(EXERCISE DETAILS):
Pull every line containing "section" out of the listing below.

(THE RECORDS):
◇ ◇ ◇

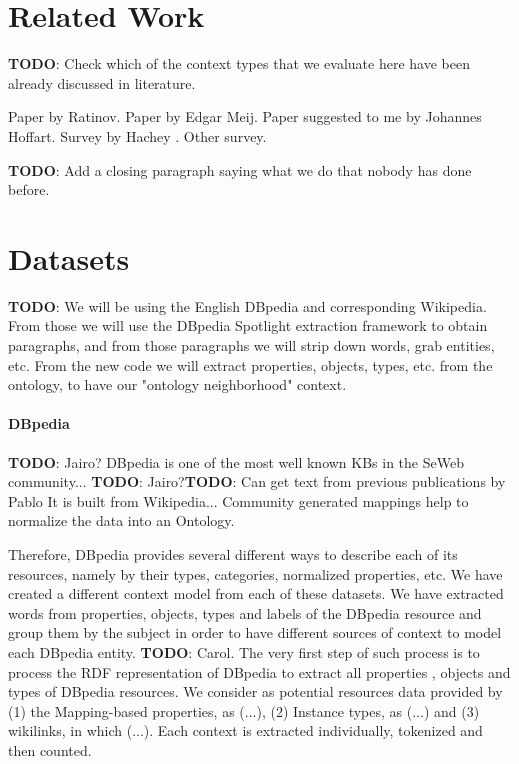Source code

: \documentclass[10pt,a4paper]{article}
\newcommand{\todo}[1]{{\color{red}\textsf{\textbf{TODO}}: #1}}
\begin{document}
\section{Related Work}

\todo{Check which of the context types that we evaluate here have been already discussed in literature.}

Paper by Ratinov. \cite{acl11ratinov}
Paper by Edgar Meij. \cite{wsdm12meij}
Paper suggested to me by Johannes Hoffart.
Survey by Hachey \cite{aij13hachey}.
Other survey.

\todo{Add a closing paragraph saying what we do that nobody has done before.}

\section{Datasets}
\todo{We will be using the English DBpedia and corresponding Wikipedia. From those we will use the DBpedia Spotlight extraction framework to obtain paragraphs, and from those paragraphs we will strip down words, grab entities, etc. From the new code we will extract properties, objects, types, etc. from the ontology, to have our "ontology neighborhood" context.}

\paragraph{DBpedia}\todo{Jairo?}
DBpedia \cite{swj13dbpedia} is one of the most well known KBs in the SeWeb community... \todo{Jairo?}\todo{Can get text from previous publications by Pablo}
It is built from Wikipedia...
Community generated mappings help to normalize the data into an Ontology.

Therefore, DBpedia provides several different ways to describe each of its resources, namely by their types, categories, normalized properties, etc.
We have created a different context model from each of these datasets.
We have extracted words from properties, objects, types and labels of the DBpedia resource and group them by the subject in order to have  different sources of context to model each DBpedia entity. \todo{Carol}.
The very first step of such process is to process the RDF representation of DBpedia to extract all properties , objects and types of DBpedia resources. We consider as potential resources data provided by (1) the Mapping-based properties, as (...), (2) Instance types, as (...) and (3) wikilinks, in which (...). Each context is extracted individually, tokenized and then counted. 
\end{document}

◇ ◇ ◇

(TASK OUTPUT):
\section{Related Work}
\section{Datasets}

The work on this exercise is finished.